MONTPELIER — The number of Vermonters who have tested positive for COVID-19 rose to 543 as of Monday, with 23 deaths.
At the same time, Vermont Health Commissioner Dr. Mark Levine said Monday that social distancing in the state may save as many as 1,700 lives.
The number of positive results in Vermont each day continues to be 10-12 percent of those tested, much lower than states with severe COVID-19 outbreaks where the percentage of positive test results is as high as 40 percent, according to Levine.
Gov. Phil Scott said Monday that he is “cautiously optimistic” Vermont has succeeded in flattening the curve, referring to the rate at which the illness spreads.
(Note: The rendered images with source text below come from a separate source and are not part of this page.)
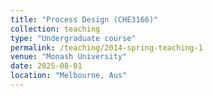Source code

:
 ```yaml
---
title: "Process Design (CHE3166)"
collection: teaching
type: "Undergraduate course"
permalink: /teaching/2014-spring-teaching-1
venue: "Monash University"
date: 2025-08-01
location: "Melbourne, Aus"
---
```


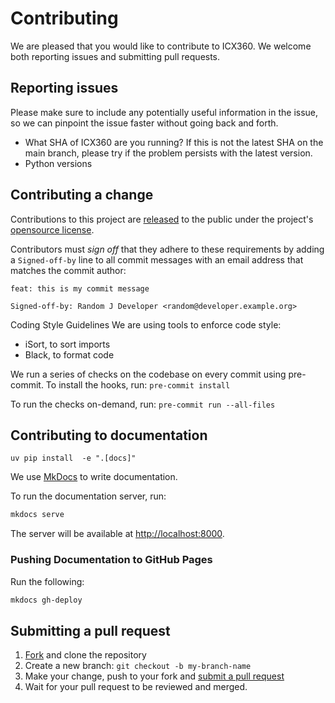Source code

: # Contributing

[fork]: https://github.com/IBM/ICX360/fork
[pr]: https://github.com/IBM/ICX360/compare
[released]: https://help.github.com/articles/github-terms-of-service/

We are pleased that you would like to contribute to ICX360. We welcome both reporting issues and submitting pull requests.

## Reporting issues
Please make sure to include any potentially useful information in the issue, so we can pinpoint the issue faster without going back and forth.

- What SHA of ICX360 are you running? If this is not the latest SHA on the main branch, please try if the problem persists with the latest version.
- Python versions

## Contributing a change
Contributions to this project are [released][released] to the public under the project's [opensource license](https://github.com/IBM/ICX360/blob/main/LICENSE).

Contributors must _sign off_ that they adhere to these requirements by adding a `Signed-off-by` line to all commit messages with an email address that matches the commit author:

```
feat: this is my commit message

Signed-off-by: Random J Developer <random@developer.example.org>
```


Coding Style Guidelines
We are using tools to enforce code style:
- iSort, to sort imports
- Black, to format code

We run a series of checks on the codebase on every commit using pre-commit. To install the hooks, run:
`pre-commit install`

To run the checks on-demand, run:
`pre-commit run --all-files`

## Contributing to documentation
`uv pip install  -e ".[docs]"`

We use [MkDocs](https://www.mkdocs.org/) to write documentation.

To run the documentation server, run:

```bash
mkdocs serve
```

The server will be available at [http://localhost:8000](http://localhost:8000).

### Pushing Documentation to GitHub Pages

Run the following:

```bash
mkdocs gh-deploy
```


## Submitting a pull request

1. [Fork][fork] and clone the repository
2. Create a new branch: `git checkout -b my-branch-name`
3. Make your change, push to your fork and [submit a pull request][pr]
4. Wait for your pull request to be reviewed and merged.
Keeping the rate of spread low reduces the number of people who become ill and also reduces the strain on crucial resources from the health care system and its supplies, to first responders and volunteer-based services like food shelves and Meals on Wheels.
Under worst case scenarios, the number of Vermonters who could die from the coronavirus which causes COVID-19 was more than 4,000. But in recent days Vermont’s actual case numbers have moved away from the worst case scenario and toward the best case scenario, with fewer deaths expected as a result.
“The sacrifices you’re making are working,” said Levine. “The projections are showing we’re actually saving lives by following these strategies.”
That doesn’t mean there won’t continue to be more positive test results.
“We need to be prepared for things to get worse before they get better,” said Scott, adding that staying home was now more important than ever.
Vermont is expected to reach the peak in the number of infections some time in April or early May.
The state is now recommending that citizens where cloth masks when interacting with others, such as when shopping for groceries, going to the pharmacy, or outside in an area where other people are around. Levine suggested people outside should be prepared to wear a mask, saying that there might not be others around when you go out for a walk, but that there may be more people outside toward the end of your walk, at which point you should put your mask on.
“Wearing a mask is common sense,” said Levine.
Public health officials both locally and nationally have changed their views on ordinary citizens wearing masks as it became clear that people who have COVID-19 for up to 48 hours before showing any symptoms can still spread the disease.
As part of the governor’s press conference on Monday, state epidemiologist Patsy Kelso presented more information on the state’s contact with nursing homes and assisted living facilities. Two long-term care facilities in Chittenden County have experienced outbreaks.
Public health nurses are working with facilities to assess their preparedness and infection control measures, including:
- procedures for screening personnel for infection;
- screening of residents for infection;
- limitations placed on visitation;
- proper infection prevention practices; and
- supplies of personal protective equipment (PPE).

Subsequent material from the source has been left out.